● **What to work on**:
Below are records. Copy every line with "settings" in it.

(Stored data)
▼▼▼
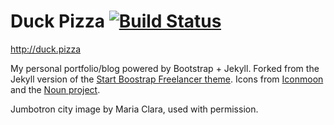 Duck Pizza  [![Build Status](https://travis-ci.org/Chikanz/Duck-Pizza.svg?branch=master)](https://travis-ci.org/Chikanz/Duck-Pizza)
=========================

http://duck.pizza

My personal portfolio/blog powered by Bootstrap + Jekyll. Forked from the Jekyll version of the [Start Boostrap Freelancer theme](https://github.com/jeromelachaud/freelancer-theme). Icons from [Iconmoon](icomoon.io) and the [Noun project](https://thenounproject.com/). 

Jumbotron city image by Maria Clara, used with permission. 
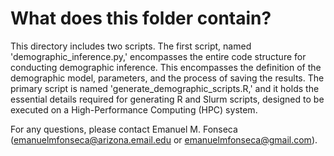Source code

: # What does this folder contain?

This directory includes two scripts. The first script, named 'demographic_inference.py,' encompasses the entire code structure for conducting demographic inference. This encompasses the definition of the demographic model, parameters, and the process of saving the results. The primary script is named 'generate_demographic_scripts.R,' and it holds the essential details required for generating R and Slurm scripts, designed to be executed on a High-Performance Computing (HPC) system.

For any questions, please contact Emanuel M. Fonseca (emanuelmfonseca@arizona.email.edu or emanuelmfonseca@gmail.com).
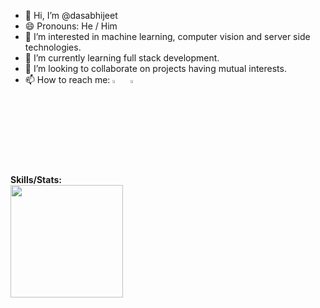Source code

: - 👋 Hi, I’m @dasabhijeet
- 😄 Pronouns: He / Him
- 👀 I’m interested in machine learning, computer vision and server side technologies.
- 🌱 I’m currently learning full stack development.
- 💞️ I’m looking to collaborate on projects having mutual interests.
- 📫 How to reach me:
[<img src="https://img.icons8.com/color/48/000000/linkedin.png" width="3.5%"/>](https://www.linkedin.com/in/dasabhijeet/)  &nbsp; [<img src="https://img.icons8.com/fluent/48/000000/instagram-new.png" width="3.5%"/>](https://www.instagram.com/pixelinstinct/)

**Skills/Stats:**
<br>
<img height="180em" src="https://github-readme-stats.vercel.app/api/top-langs/?username=dasabhijeet&layout=compact&langs_count=8"/>

<!---
dasabhijeet/dasabhijeet is a ✨ special ✨ repository because its `README.md` (this file) appears on your GitHub profile.
You can click the Preview link to take a look at your changes.
--->
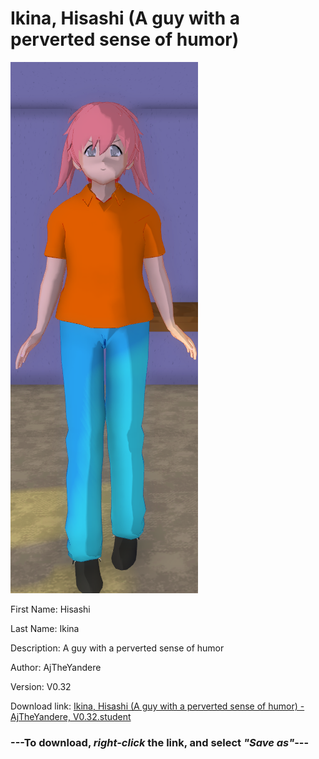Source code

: # Ikina, Hisashi (A guy with a perverted sense of humor)

<img src = "https://raw.githubusercontent.com/Arbiter1223/Daigaku-Gurashi-Custom-Students/master/Students/Files/Ikina%2C%20Hisashi%20(A%20guy%20with%20a%20perverted%20sense%20of%20humor).png">

First Name: Hisashi

Last Name: Ikina

Description: A guy with a perverted sense of humor

Author: AjTheYandere

Version: V0.32

Download link: <a href="https://raw.githubusercontent.com/Arbiter1223/Daigaku-Gurashi-Custom-Students/master/Students/Files/Ikina%2C%20Hisashi%20(A%20guy%20with%20a%20perverted%20sense%20of%20humor)%20-%20AjTheYandere%2C%20V0.32.student">Ikina, Hisashi (A guy with a perverted sense of humor) - AjTheYandere, V0.32.student</a>

### ---**To download, _right-click_ the link, and select _"Save as"_**---
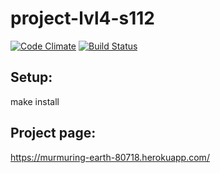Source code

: # project-lvl4-s112

[![Code Climate](https://codeclimate.com/github/iskaldvind/project-lvl4-s112/badges/gpa.svg)](https://codeclimate.com/github/iskaldvind/project-lvl4-s112)
[![Build Status](https://travis-ci.org/iskaldvind/project-lvl4-s112.svg?branch=master)](https://travis-ci.org/iskaldvind/project-lvl4-s112)

## Setup:
make install

## Project page:
https://murmuring-earth-80718.herokuapp.com/
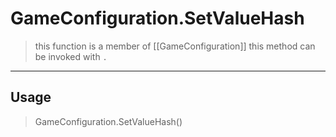 # GameConfiguration.SetValueHash
> this function is a member of [[GameConfiguration]]
> this method can be invoked with `.`
-----
## Usage
> GameConfiguration.SetValueHash()
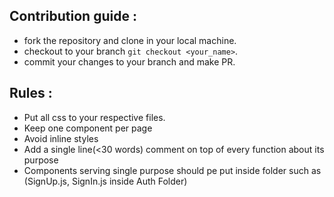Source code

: ## Contribution guide :

+ fork the repository and clone in your local machine.
+ checkout to your branch `git checkout <your_name>`.
+ commit your changes to your branch and make PR.

## Rules :

+ Put all css to your respective files.
+ Keep one component per page
+ Avoid inline styles
+ Add a single line(<30 words) comment on top of every function about its purpose
+ Components serving single purpose should pe put inside folder such as (SignUp.js, SignIn.js inside Auth Folder)
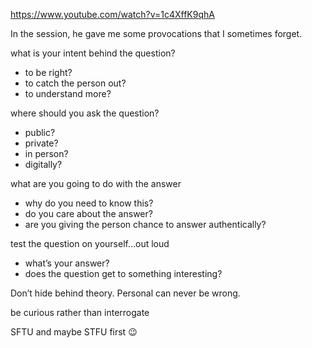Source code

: https://www.youtube.com/watch?v=1c4XffK9qhA

In the session, he gave me some provocations that I sometimes forget.

what is your intent behind the question?
- to be right?
- to catch the person out?
- to understand more?

where should you ask the question?
- public?
- private?
- in person?
- digitally?

what are you going to do with the answer
- why do you need to know this?
- do you care about the answer?
- are you giving the person chance to answer authentically?

test the question on yourself…out loud
- what’s your answer?
- does the question get to something interesting?

Don’t hide behind theory. Personal can never be wrong.

be curious rather than interrogate

SFTU and maybe STFU first :wink:
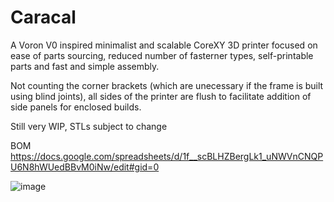 # Caracal
A Voron V0 inspired minimalist and scalable CoreXY 3D printer focused on ease of parts sourcing, reduced number of fasterner types, self-printable parts and fast and simple assembly.

Not counting the corner brackets (which are unecessary if the frame is built using blind joints), all sides of the printer are flush to facilitate addition of side panels for enclosed builds.

Still very WIP, STLs subject to change

BOM https://docs.google.com/spreadsheets/d/1f__scBLHZBergLk1_uNWVnCNQPU6N8hWUedBBvM0iNw/edit#gid=0

![image](https://github.com/suslemon/Caracal/assets/117639659/d312ad4a-8186-4316-83a2-2743223ee99e)
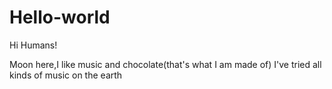 # Hello-world

Hi Humans!

Moon here,I like music and chocolate(that's what I am made of)
I've tried all kinds of music on the earth
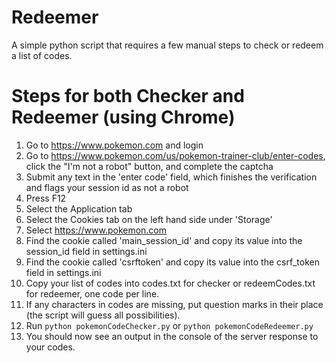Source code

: # Redeemer
A simple python script that requires a few manual steps to check or redeem a list of codes.

# Steps for both Checker and Redeemer (using Chrome)
1) Go to https://www.pokemon.com and login
2) Go to https://www.pokemon.com/us/pokemon-trainer-club/enter-codes, click the "I'm not a robot" button, and complete the captcha
3) Submit any text in the 'enter code' field, which finishes the verification and flags your session id as not a robot
4) Press F12
5) Select the Application tab
6) Select the Cookies tab on the left hand side under 'Storage'
7) Select https://www.pokemon.com
8) Find the cookie called 'main_session_id' and copy its value into the session_id field in settings.ini
9) Find the cookie called 'csrftoken' and copy its value into the csrf_token field in settings.ini
10) Copy your list of codes into codes.txt for checker or redeemCodes.txt for redeemer, one code per line.
11) If any characters in codes are missing, put question marks in their place (the script will guess all possibilities).
12) Run `python pokemonCodeChecker.py` or `python pokemonCodeRedeemer.py`
13) You should now see an output in the console of the server response to your codes.

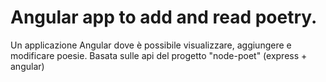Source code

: # Angular app to add and read poetry.
Un applicazione Angular dove è possibile visualizzare, aggiungere e modificare poesie.
Basata sulle api del progetto "node-poet" (express + angular)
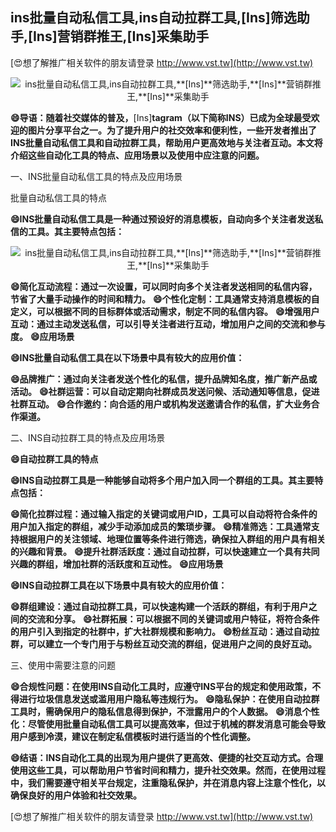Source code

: ## **ins批量自动私信工具,ins自动拉群工具,**[Ins]**筛选助手,**[Ins]**营销群推王,**[Ins]**采集助手**

[😍想了解推广相关软件的朋友请登录 http://www.vst.tw](http://www.vst.tw)

 <center><img src="https://vst.tw/MP4/tuiguang/png/0.png" alt="ins批量自动私信工具,ins自动拉群工具,**[Ins]**筛选助手,**[Ins]**营销群推王,**[Ins]**采集助手"></center>

**😄导语：随着社交媒体的普及，**[Ins]**tagram（以下简称INS）已成为全球最受欢迎的图片分享平台之一。为了提升用户的社交效率和便利性，一些开发者推出了INS批量自动私信工具和自动拉群工具，帮助用户更高效地与关注者互动。本文将介绍这些自动化工具的特点、应用场景以及使用中应注意的问题。**

一、INS批量自动私信工具的特点及应用场景

批量自动私信工具的特点

**😄INS批量自动私信工具是一种通过预设好的消息模板，自动向多个关注者发送私信的工具。其主要特点包括：**

 <center><img src="https://vst.tw/MP4/tuiguang/png/8.png" alt="ins批量自动私信工具,ins自动拉群工具,**[Ins]**筛选助手,**[Ins]**营销群推王,**[Ins]**采集助手"></center>

**😄简化互动流程：通过一次设置，可以同时向多个关注者发送相同的私信内容，节省了大量手动操作的时间和精力。**
**😄个性化定制：工具通常支持消息模板的自定义，可以根据不同的目标群体或活动需求，制定不同的私信内容。**
**😄增强用户互动：通过主动发送私信，可以引导关注者进行互动，增加用户之间的交流和参与度。**
**😄应用场景**

**😄INS批量自动私信工具在以下场景中具有较大的应用价值：**

**😄品牌推广：通过向关注者发送个性化的私信，提升品牌知名度，推广新产品或活动。**
**😄社群运营：可以自动定期向社群成员发送问候、活动通知等信息，促进社群互动。**
**😄合作邀约：向合适的用户或机构发送邀请合作的私信，扩大业务合作渠道。**

二、INS自动拉群工具的特点及应用场景

**😄自动拉群工具的特点**

**😄INS自动拉群工具是一种能够自动将多个用户加入同一个群组的工具。其主要特点包括：**

**😄简化拉群过程：通过输入指定的关键词或用户ID，工具可以自动将符合条件的用户加入指定的群组，减少手动添加成员的繁琐步骤。**
**😄精准筛选：工具通常支持根据用户的关注领域、地理位置等条件进行筛选，确保拉入群组的用户具有相关的兴趣和背景。**
**😄提升社群活跃度：通过自动拉群，可以快速建立一个具有共同兴趣的群组，增加社群的活跃度和互动性。**
**😄应用场景**

**😄INS自动拉群工具在以下场景中具有较大的应用价值：**

**😄群组建设：通过自动拉群工具，可以快速构建一个活跃的群组，有利于用户之间的交流和分享。**
**😄社群拓展：可以根据不同的关键词或用户特征，将符合条件的用户引入到指定的社群中，扩大社群规模和影响力。**
**😄粉丝互动：通过自动拉群，可以建立一个专门用于与粉丝互动交流的群组，促进用户之间的良好互动。**

三、使用中需要注意的问题

**😄合规性问题：在使用INS自动化工具时，应遵守INS平台的规定和使用政策，不得进行垃圾信息发送或滥用用户隐私等违规行为。**
**😄隐私保护：在使用自动拉群工具时，需确保用户的隐私信息得到保护，不泄露用户的个人数据。**
**😄消息个性化：尽管使用批量自动私信工具可以提高效率，但过于机械的群发消息可能会导致用户感到冷漠，建议在制定私信模板时进行适当的个性化调整。**

**😄结语：INS自动化工具的出现为用户提供了更高效、便捷的社交互动方式。合理使用这些工具，可以帮助用户节省时间和精力，提升社交效果。然而，在使用过程中，我们需要遵守相关平台规定，注重隐私保护，并在消息内容上注意个性化，以确保良好的用户体验和社交效果。**

[😍想了解推广相关软件的朋友请登录 http://www.vst.tw](http://www.vst.tw)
▲▲▲
● **Finished task**:
8) Find the cookie called 'main_session_id' and copy its value into the session_id field in settings.ini
9) Find the cookie called 'csrftoken' and copy its value into the csrf_token field in settings.ini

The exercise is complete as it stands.